Fenwick trees are really fast (although you can speed them up 10x using cache and SIMD tricks). But can we prove this using Dafny?
Kublai: Oh nooooo not Dafny again!
Don’t worry, we’ll only write a few lines of Dafny code this time. Still, you should read my previous Fenwick tree posts since otherwise this post probably won’t make much sense.
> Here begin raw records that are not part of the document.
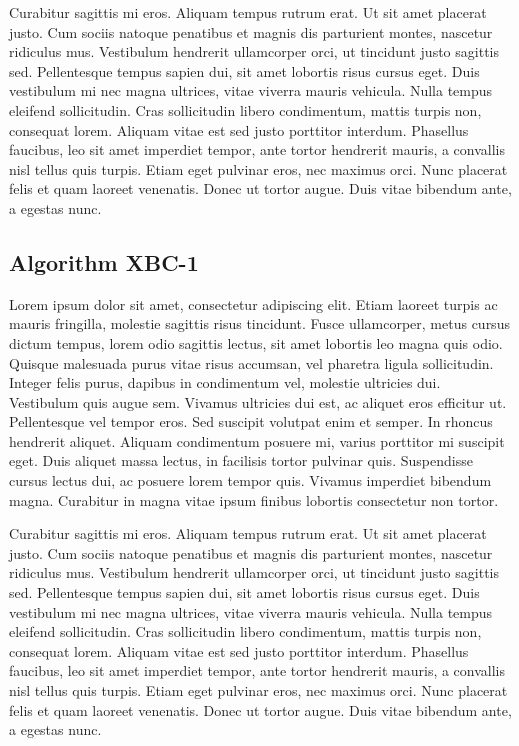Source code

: \documentclass[conference]{IEEEtran}
\begin{document}
Curabitur sagittis mi eros. Aliquam tempus rutrum erat. Ut sit amet placerat justo. Cum sociis natoque penatibus et magnis dis parturient montes, nascetur ridiculus mus. Vestibulum hendrerit ullamcorper orci, ut tincidunt justo sagittis sed. Pellentesque tempus sapien dui, sit amet lobortis risus cursus eget. Duis vestibulum mi nec magna ultrices, vitae viverra mauris vehicula. Nulla tempus eleifend sollicitudin. Cras sollicitudin libero condimentum, mattis turpis non, consequat lorem. Aliquam vitae est sed justo porttitor interdum. Phasellus faucibus, leo sit amet imperdiet tempor, ante tortor hendrerit mauris, a convallis nisl tellus quis turpis. Etiam eget pulvinar eros, nec maximus orci. Nunc placerat felis et quam laoreet venenatis. Donec ut tortor augue. Duis vitae bibendum ante, a egestas nunc.

\subsection{Algorithm XBC-1}

Lorem ipsum dolor sit amet, consectetur adipiscing elit. Etiam laoreet turpis ac mauris fringilla, molestie sagittis risus tincidunt. Fusce ullamcorper, metus cursus dictum tempus, lorem odio sagittis lectus, sit amet lobortis leo magna quis odio. Quisque malesuada purus vitae risus accumsan, vel pharetra ligula sollicitudin. Integer felis purus, dapibus in condimentum vel, molestie ultricies dui. Vestibulum quis augue sem. Vivamus ultricies dui est, ac aliquet eros efficitur ut. Pellentesque vel tempor eros. Sed suscipit volutpat enim et semper. In rhoncus hendrerit aliquet. Aliquam condimentum posuere mi, varius porttitor mi suscipit eget. Duis aliquet massa lectus, in facilisis tortor pulvinar quis. Suspendisse cursus lectus dui, ac posuere lorem tempor quis. Vivamus imperdiet bibendum magna. Curabitur in magna vitae ipsum finibus lobortis consectetur non tortor.

Curabitur sagittis mi eros. Aliquam tempus rutrum erat. Ut sit amet placerat justo. Cum sociis natoque penatibus et magnis dis parturient montes, nascetur ridiculus mus. Vestibulum hendrerit ullamcorper orci, ut tincidunt justo sagittis sed. Pellentesque tempus sapien dui, sit amet lobortis risus cursus eget. Duis vestibulum mi nec magna ultrices, vitae viverra mauris vehicula. Nulla tempus eleifend sollicitudin. Cras sollicitudin libero condimentum, mattis turpis non, consequat lorem. Aliquam vitae est sed justo porttitor interdum. Phasellus faucibus, leo sit amet imperdiet tempor, ante tortor hendrerit mauris, a convallis nisl tellus quis turpis. Etiam eget pulvinar eros, nec maximus orci. Nunc placerat felis et quam laoreet venenatis. Donec ut tortor augue. Duis vitae bibendum ante, a egestas nunc.
\end{document}
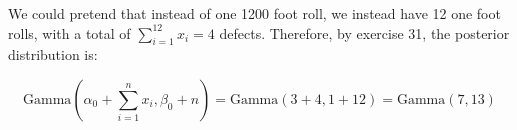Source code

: \documentclass[a4paper]{article}
\begin{document}
                We could pretend that instead of one 1200 foot roll, we instead
                have 12 one foot rolls, with a total of $\sum\limits_{i=1}^{12}
                x_i = 4$ defects. Therefore, by exercise 31, the posterior
                distribution is:

                \[
                    \text{Gamma}\left(\alpha_0 + \sum\limits_{i=1}^{n} x_i,
                    \beta_0 + n\right) = \text{Gamma}(3 + 4, 1 + 12) =
                    \text{Gamma}(7, 13)
                \]
\end{document}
As far as I know, Dafny doesn’t have built-in support for reasoning directly about time complexity, but we can still prove bounds for the number of loop iterations for our code. For instance, the update operation contains the following loop:
var i: u32 := i';
while i <= N
modifies F
decreases N - i
// Interval i always covers i'
invariant i - lsb(i) < i'
// F beyond i hasn't been modified
invariant forall j :: 0 < j < i' || i <= j <= N ==> F[j] == old(F[j])
// Only intervals covering i' have been modified so far
invariant forall j :: i' <= j < i && j <= N ==> if j - lsb(j) < i' then F[j] == old(F[j]) + v else F[j] == old(F[j])
{
F[i] := F[i] + v;
// Ensure lsb keeps getting bigger
lsb_add(i);
// Ensure the next interval covering i is at i + lsb(i)
lsb_next(i);
lsb_correct(i);
i := i + lsb_fast(i);
}
Let’s keep track of how many loop iterations we’ve done using a ghost variable called t. Each iteration, we’ll multiply t by 2. How can we relate t to how much progress we’ve made so far in this loop?
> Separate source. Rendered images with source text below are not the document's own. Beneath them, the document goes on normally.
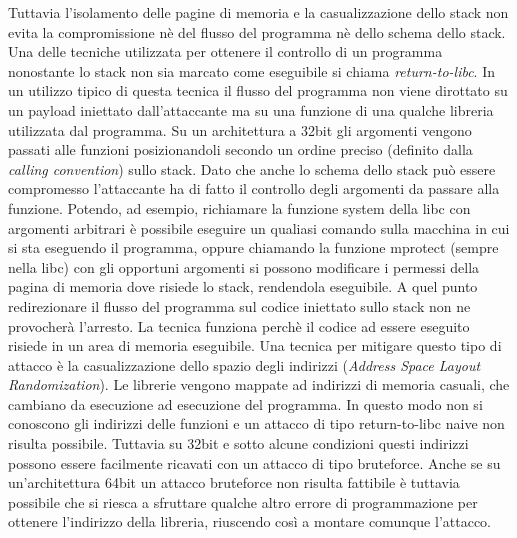 Tuttavia l'isolamento delle pagine di memoria e la casualizzazione
dello stack non evita la compromissione nè del flusso del programma nè
dello schema dello stack. Una delle tecniche utilizzata per ottenere
il controllo di un programma nonostante lo stack non sia marcato come
eseguibile si chiama \emph{return-to-libc}\cite{c0ntex}. In un utilizzo
tipico di questa tecnica il flusso del programma non viene dirottato
su un payload iniettato dall'attaccante ma su una funzione di una
qualche libreria utilizzata dal programma. Su un architettura a 32bit
gli argomenti vengono passati alle funzioni posizionandoli secondo un
ordine preciso (definito dalla \emph{calling convention}) sullo
stack. Dato che anche lo schema dello stack può essere compromesso
l'attaccante ha di fatto il controllo degli argomenti da passare alla
funzione. Potendo, ad esempio, richiamare la funzione system della
libc con argomenti arbitrari è possibile eseguire un qualiasi comando
sulla macchina in cui si sta eseguendo il programma, oppure chiamando
la funzione mprotect (sempre nella libc) con gli opportuni argomenti
si possono modificare i permessi della pagina di memoria dove risiede
lo stack, rendendola eseguibile. A quel punto redirezionare il flusso
del programma sul codice iniettato sullo stack non ne provocherà
l'arresto. La tecnica funziona perchè il codice ad essere eseguito
risiede in un area di memoria eseguibile. Una tecnica per mitigare
questo tipo di attacco è la casualizzazione dello spazio degli
indirizzi (\emph{Address Space Layout Randomization}). Le librerie
vengono mappate ad indirizzi di memoria casuali, che cambiano da
esecuzione ad esecuzione del programma. In questo modo non si
conoscono gli indirizzi delle funzioni e un attacco di tipo
return-to-libc naive non risulta possibile. Tuttavia su 32bit e sotto
alcune condizioni questi indirizzi possono essere facilmente ricavati
con un attacco di tipo bruteforce\cite{Shacham:2004}. Anche se su
un'architettura 64bit un attacco bruteforce non risulta fattibile è
tuttavia possibile che si riesca a sfruttare qualche altro errore di
programmazione per ottenere l'indirizzo della libreria, riuscendo così
a montare comunque l'attacco.

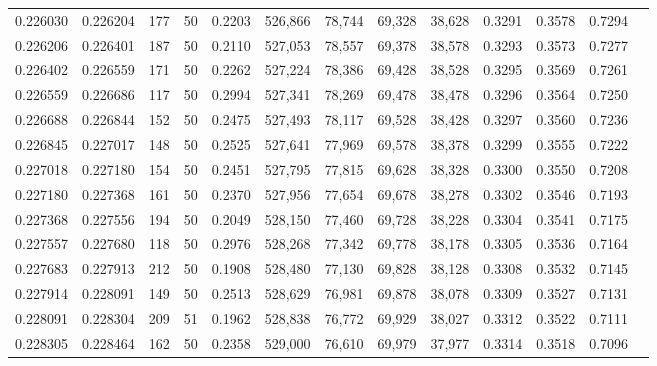 \begin{tabular}{rrrrrrrrrrrrr}
0.226030 & 0.226204 &   177 &  50 &                                     0.2203 & 526,866 &  78,744 &  69,328 &  38,628 & 0.3291 & 0.3578 & 0.7294 \\
0.226206 & 0.226401 &   187 &  50 &                                     0.2110 & 527,053 &  78,557 &  69,378 &  38,578 & 0.3293 & 0.3573 & 0.7277 \\
0.226402 & 0.226559 &   171 &  50 &                                     0.2262 & 527,224 &  78,386 &  69,428 &  38,528 & 0.3295 & 0.3569 & 0.7261 \\
0.226559 & 0.226686 &   117 &  50 &                                     0.2994 & 527,341 &  78,269 &  69,478 &  38,478 & 0.3296 & 0.3564 & 0.7250 \\
0.226688 & 0.226844 &   152 &  50 &                                     0.2475 & 527,493 &  78,117 &  69,528 &  38,428 & 0.3297 & 0.3560 & 0.7236 \\
0.226845 & 0.227017 &   148 &  50 &                                     0.2525 & 527,641 &  77,969 &  69,578 &  38,378 & 0.3299 & 0.3555 & 0.7222 \\
0.227018 & 0.227180 &   154 &  50 &                                     0.2451 & 527,795 &  77,815 &  69,628 &  38,328 & 0.3300 & 0.3550 & 0.7208 \\
0.227180 & 0.227368 &   161 &  50 &                                     0.2370 & 527,956 &  77,654 &  69,678 &  38,278 & 0.3302 & 0.3546 & 0.7193 \\
0.227368 & 0.227556 &   194 &  50 &                                     0.2049 & 528,150 &  77,460 &  69,728 &  38,228 & 0.3304 & 0.3541 & 0.7175 \\
0.227557 & 0.227680 &   118 &  50 &                                     0.2976 & 528,268 &  77,342 &  69,778 &  38,178 & 0.3305 & 0.3536 & 0.7164 \\
0.227683 & 0.227913 &   212 &  50 &                                     0.1908 & 528,480 &  77,130 &  69,828 &  38,128 & 0.3308 & 0.3532 & 0.7145 \\
0.227914 & 0.228091 &   149 &  50 &                                     0.2513 & 528,629 &  76,981 &  69,878 &  38,078 & 0.3309 & 0.3527 & 0.7131 \\
0.228091 & 0.228304 &   209 &  51 &                                     0.1962 & 528,838 &  76,772 &  69,929 &  38,027 & 0.3312 & 0.3522 & 0.7111 \\
0.228305 & 0.228464 &   162 &  50 &                                     0.2358 & 529,000 &  76,610 &  69,979 &  37,977 & 0.3314 & 0.3518 & 0.7096 \\

\end{tabular}
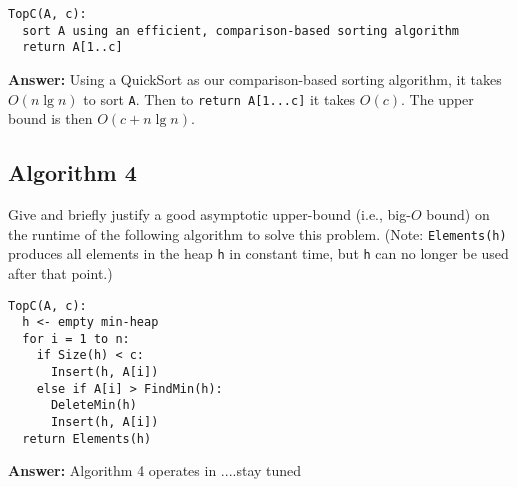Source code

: \documentclass[11pt, oneside]{article}   	%
\theoremstyle{definition}
\theoremstyle{remark}
\begin{document}
\begin{verbatim}
TopC(A, c):
  sort A using an efficient, comparison-based sorting algorithm
  return A[1..c]
\end{verbatim}

\textbf{Answer: } Using a QuickSort as our comparison-based sorting algorithm, it takes $O(n \lg n)$ to sort \texttt{A}. Then to \texttt{return A[1...c]} it takes $O(c)$. The upper bound is then $O(c+n \lg n)$.  
\subsection{Algorithm 4}

Give and briefly justify a good asymptotic upper-bound (i.e., big-$O$
bound) on the runtime of the following algorithm to solve this
problem. (Note: \texttt{Elements(h)} produces all elements in the heap \texttt{h} in
constant time, but \texttt{h} can no longer be used after that point.)

\begin{verbatim}
TopC(A, c):
  h <- empty min-heap
  for i = 1 to n:
    if Size(h) < c:
      Insert(h, A[i])
    else if A[i] > FindMin(h):
      DeleteMin(h)
      Insert(h, A[i])
  return Elements(h)
\end{verbatim}

\textbf{Answer: } Algorithm 4 operates in ....stay tuned
\end{document}
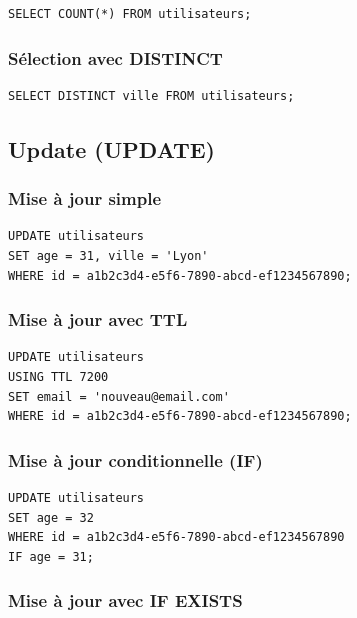 \documentclass[11pt,a4paper]{article}
\begin{document}
\begin{lstlisting}
SELECT COUNT(*) FROM utilisateurs;
\end{lstlisting}

\subsubsection{Sélection avec DISTINCT}

\begin{lstlisting}
SELECT DISTINCT ville FROM utilisateurs;
\end{lstlisting}

\subsection{Update (UPDATE)}

\subsubsection{Mise à jour simple}

\begin{lstlisting}
UPDATE utilisateurs
SET age = 31, ville = 'Lyon'
WHERE id = a1b2c3d4-e5f6-7890-abcd-ef1234567890;
\end{lstlisting}

\subsubsection{Mise à jour avec TTL}

\begin{lstlisting}
UPDATE utilisateurs
USING TTL 7200
SET email = 'nouveau@email.com'
WHERE id = a1b2c3d4-e5f6-7890-abcd-ef1234567890;
\end{lstlisting}

\subsubsection{Mise à jour conditionnelle (IF)}

\begin{lstlisting}
UPDATE utilisateurs
SET age = 32
WHERE id = a1b2c3d4-e5f6-7890-abcd-ef1234567890
IF age = 31;
\end{lstlisting}

\subsubsection{Mise à jour avec IF EXISTS}
\end{document}
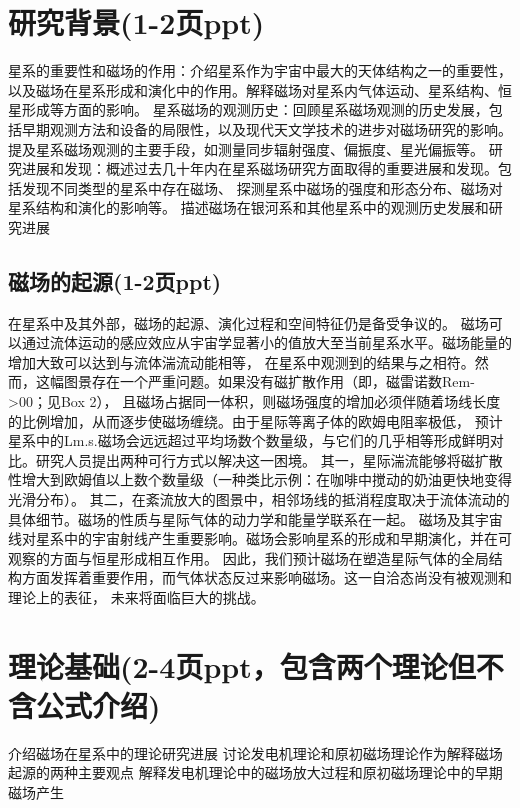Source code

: \documentclass[12pt, a4paper, oneside]{ctexart}
\title{}
\date{\today}
\author{202011010101物理2001孙陶庵}
\begin{document}
\begin{spacing}{2.0}
\tableofcontents
\maketitle
\section{研究背景(1-2页ppt)}
星系的重要性和磁场的作用：介绍星系作为宇宙中最大的天体结构之一的重要性，
以及磁场在星系形成和演化中的作用。解释磁场对星系内气体运动、星系结构、恒星形成等方面的影响。
星系磁场的观测历史：回顾星系磁场观测的历史发展，包括早期观测方法和设备的局限性，以及现代天文学技术的进步对磁场研究的影响。
提及星系磁场观测的主要手段，如测量同步辐射强度、偏振度、星光偏振等。
研究进展和发现：概述过去几十年内在星系磁场研究方面取得的重要进展和发现。包括发现不同类型的星系中存在磁场、
探测星系中磁场的强度和形态分布、磁场对星系结构和演化的影响等。
描述磁场在银河系和其他星系中的观测历史发展和研究进展
\subsection{磁场的起源(1-2页ppt)}
在星系中及其外部，磁场的起源、演化过程和空间特征仍是备受争议的。
磁场可以通过流体运动的感应效应从宇宙学显著小的值放大至当前星系水平。磁场能量的增加大致可以达到与流体湍流动能相等，
在星系中观测到的结果与之相符。然而，这幅图景存在一个严重问题。如果没有磁扩散作用（即，磁雷诺数Rem->00；见Box 2），
且磁场占据同一体积，则磁场强度的增加必须伴随着场线长度的比例增加，从而逐步使磁场缠绕。由于星际等离子体的欧姆电阻率极低，
预计星系中的Lm.s.磁场会远远超过平均场数个数量级，与它们的几乎相等形成鲜明对比。研究人员提出两种可行方式以解决这一困境。
其一，星际湍流能够将磁扩散性增大到欧姆值以上数个数量级（一种类比示例：在咖啡中搅动的奶油更快地变得光滑分布）。
其二，在紊流放大的图景中，相邻场线的抵消程度取决于流体流动的具体细节。磁场的性质与星际气体的动力学和能量学联系在一起。
磁场及其宇宙线对星系中的宇宙射线产生重要影响。磁场会影响星系的形成和早期演化，并在可观察的方面与恒星形成相互作用。
因此，我们预计磁场在塑造星际气体的全局结构方面发挥着重要作用，而气体状态反过来影响磁场。这一自洽态尚没有被观测和理论上的表征，
未来将面临巨大的挑战。

\section{理论基础(2-4页ppt，包含两个理论但不含公式介绍)}
介绍磁场在星系中的理论研究进展
讨论发电机理论和原初磁场理论作为解释磁场起源的两种主要观点
解释发电机理论中的磁场放大过程和原初磁场理论中的早期磁场产生

\end{spacing}
\end{document}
The key idea is our best friend lsb_add, which I wrote about extensively here. This lemma shows that each time we do i + lsb(i), the lsb go up by at least 2! This means we’ll always have t <= lsb(i). We just need to make a few small edits to our code from above.
var i: u32 := i';
ghost var t := 1;
while i <= N
modifies F
decreases N - i
// Interval i always covers i'
invariant i - lsb(i) < i'
// F beyond i hasn't been modified
invariant forall j :: 0 < j < i' || i <= j <= N ==> F[j] == old(F[j])
// Only intervals covering i' have been modified so far
invariant forall j :: i' <= j < i && j <= N ==> if j - lsb(j) < i' then F[j] == old(F[j]) + v else F[j] == old(F[j])
// For proving time complexity
invariant t <= lsb(i)
invariant t <= 2 * N
{
F[i] := F[i] + v;
// Ensure lsb keeps getting bigger
lsb_add(i);
// Ensure the next interval covering i is at i + lsb(i)
lsb_next(i);
lsb_correct(i);
i := i + lsb_fast(i);
t := 2 * t;
}
// Loop ran at most log(N) + 1 iterations
assert t <= 2 * N;
This proof gives us the bound log(N) + 1! This bound is tight since if N is a power of 2 and i = 1, then the loop will run for exactly log(N) + 1 iterations. We need the t <= 2 * N invariant because after the loop, Dafny uses the invariants to infer the current state of the program. If we didn’t have that invariant, then Dafny would only know i > N and t <= lsb(i), which is not enough to infer t <= 2 * N. Assuming that lsb_fast and array assignment take constant time, then update has time complexity O(log N)!
We can use a similar strategy for bounding the loop in query:
ret := 0;
var i: u32 := i';
assert ret == sum(A[i'..i']) by { reveal sum; }
while i > 0
invariant i >= 0
invariant ret == sum(A[i..i'])
{
ret := ret + F[i];
// Extend sum from i to i - lsb(i)
split(A, i - lsb(i), i, i');
lsb_correct(i);
i := i - lsb_fast(i);
}
Again, we want t <= lsb(i). This time, we’re doing i - lsb(i) instead of i + lsb(i) so we need lsb_add’s cousin, lsb_sub. Other than that, it’s basically the same as the previous proof we did.
ret := 0;
var i: u32 := i';
assert ret == sum(A[i'..i']) by { reveal sum; }
ghost var t := 1;
while i > 0
invariant i >= 0
invariant ret == sum(A[i..i'])
// For proving time complexity
invariant i == 0 || t <= lsb(i)
invariant t <= 2 * N
{
ret := ret + F[i];
// Extend sum from i to i - lsb(i)
split(A, i - lsb(i), i, i');
lsb_correct(i);
if i > lsb(i) {
lsb_sub(i);
}
i := i - lsb_fast(i);
t := 2 * t;
}
// Loop ran at most log(N) + 1 iterations
assert t <= 2 * N;
Lastly, for the constructor, it’s kind of “obvious” to see that it runs in O(N) time so we don’t need to prove anything. Or maybe I’m just lazy.